Customizing service life-cycle management
Orchestration engine
Maestro provides an orchestration engine to roll out Docker images to your servers and initialize containers from them. This includes:
- Bringing up containers
- Monitoring
- Scaling
- Port forwarding
- Load balancing
- Health checks
- Graceful draining and shutdown of workers
- Traffic switching
- Deployment rollbacks (version control)
Note
In the case of Maestro Version 2 this engine is Kubernetes. In the case of Version 1 it is Cloud 66's own engine.
Deploying your application
The above can be summarized as the life-cycle management of your containers, which occurs with each new deployment of your application. This is what happens when you redeploy your application:
- Your latest code is pulled from Git and new images are built
- These images are rolled out to your server(s)
- Containers are initialized from these images, with all relevant environment variables and internal networking made available to them.

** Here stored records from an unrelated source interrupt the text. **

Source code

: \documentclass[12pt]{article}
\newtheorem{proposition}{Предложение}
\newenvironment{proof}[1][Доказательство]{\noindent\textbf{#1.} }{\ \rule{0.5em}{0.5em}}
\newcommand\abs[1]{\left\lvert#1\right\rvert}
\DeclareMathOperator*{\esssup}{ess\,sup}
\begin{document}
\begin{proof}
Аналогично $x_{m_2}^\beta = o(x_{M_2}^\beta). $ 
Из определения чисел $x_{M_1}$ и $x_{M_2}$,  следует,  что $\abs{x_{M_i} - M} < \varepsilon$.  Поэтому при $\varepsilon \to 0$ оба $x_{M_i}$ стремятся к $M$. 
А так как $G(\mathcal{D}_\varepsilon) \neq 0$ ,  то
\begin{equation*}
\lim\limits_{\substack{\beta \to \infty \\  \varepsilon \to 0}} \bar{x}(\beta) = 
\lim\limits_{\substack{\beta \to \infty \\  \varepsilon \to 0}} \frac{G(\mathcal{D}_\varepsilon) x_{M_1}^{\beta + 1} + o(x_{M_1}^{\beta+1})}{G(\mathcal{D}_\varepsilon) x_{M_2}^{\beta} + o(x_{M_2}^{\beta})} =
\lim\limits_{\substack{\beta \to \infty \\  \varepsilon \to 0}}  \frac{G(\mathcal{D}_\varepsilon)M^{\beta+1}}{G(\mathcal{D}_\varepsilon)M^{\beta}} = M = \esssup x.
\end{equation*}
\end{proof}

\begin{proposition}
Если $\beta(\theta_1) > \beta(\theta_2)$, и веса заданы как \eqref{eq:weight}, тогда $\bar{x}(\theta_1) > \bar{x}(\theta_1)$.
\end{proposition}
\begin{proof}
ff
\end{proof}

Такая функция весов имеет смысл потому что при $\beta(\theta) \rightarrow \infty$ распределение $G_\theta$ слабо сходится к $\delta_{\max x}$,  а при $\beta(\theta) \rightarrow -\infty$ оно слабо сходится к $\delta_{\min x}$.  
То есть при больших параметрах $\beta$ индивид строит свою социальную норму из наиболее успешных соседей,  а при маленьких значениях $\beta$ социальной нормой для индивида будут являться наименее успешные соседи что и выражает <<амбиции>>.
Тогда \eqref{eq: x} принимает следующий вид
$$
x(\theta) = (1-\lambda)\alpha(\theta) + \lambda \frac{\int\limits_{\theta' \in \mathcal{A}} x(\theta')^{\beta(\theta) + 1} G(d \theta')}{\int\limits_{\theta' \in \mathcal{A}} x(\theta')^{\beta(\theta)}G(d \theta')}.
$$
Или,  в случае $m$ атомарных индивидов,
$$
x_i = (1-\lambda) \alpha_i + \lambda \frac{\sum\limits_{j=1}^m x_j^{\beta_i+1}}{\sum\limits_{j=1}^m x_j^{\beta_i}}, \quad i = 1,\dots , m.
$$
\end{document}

- If and when your health checks are successful, your old containers are gracefully drained and traffic is switched to the new containers (on the specified port(s)).
Configuration
There are several directives you can set in your service configuration (service.yml
) to customize your container life-cycle management:
(Read our guide to using service.yml for more help on customizing your service configuration.)
Health
The health
option allows you to specify different types of checks on your containers - readiness checks, liveness checks, and startup checks. These checks define a set of rules that determine whether your application is currently healthy. For instance, you can check whether an application is responding on an HTTP endpoint, or if a post-initialization file is present.
Readiness checks test whether newly started containers are ready to replace old containers. Until the new containers are ready, the old containers will not be killed, and the new containers will not be served traffic. This effectively provides zero down-time deployments.
Liveness checks continuously monitor your application while it is running. If your application fails a liveness check, it will be restarted. This is useful for issues that cannot be resolved otherwise.
Startup checks detect when a container has started. An active startup check will disable liveness and readiness checks until it succeeds. This prevents other checks from interrupting application startup. This is particularly useful for slow starting containers, because otherwise liveness checks might cause them to be killed before they are up and running. Requires Kubernetes v1.16 or greater.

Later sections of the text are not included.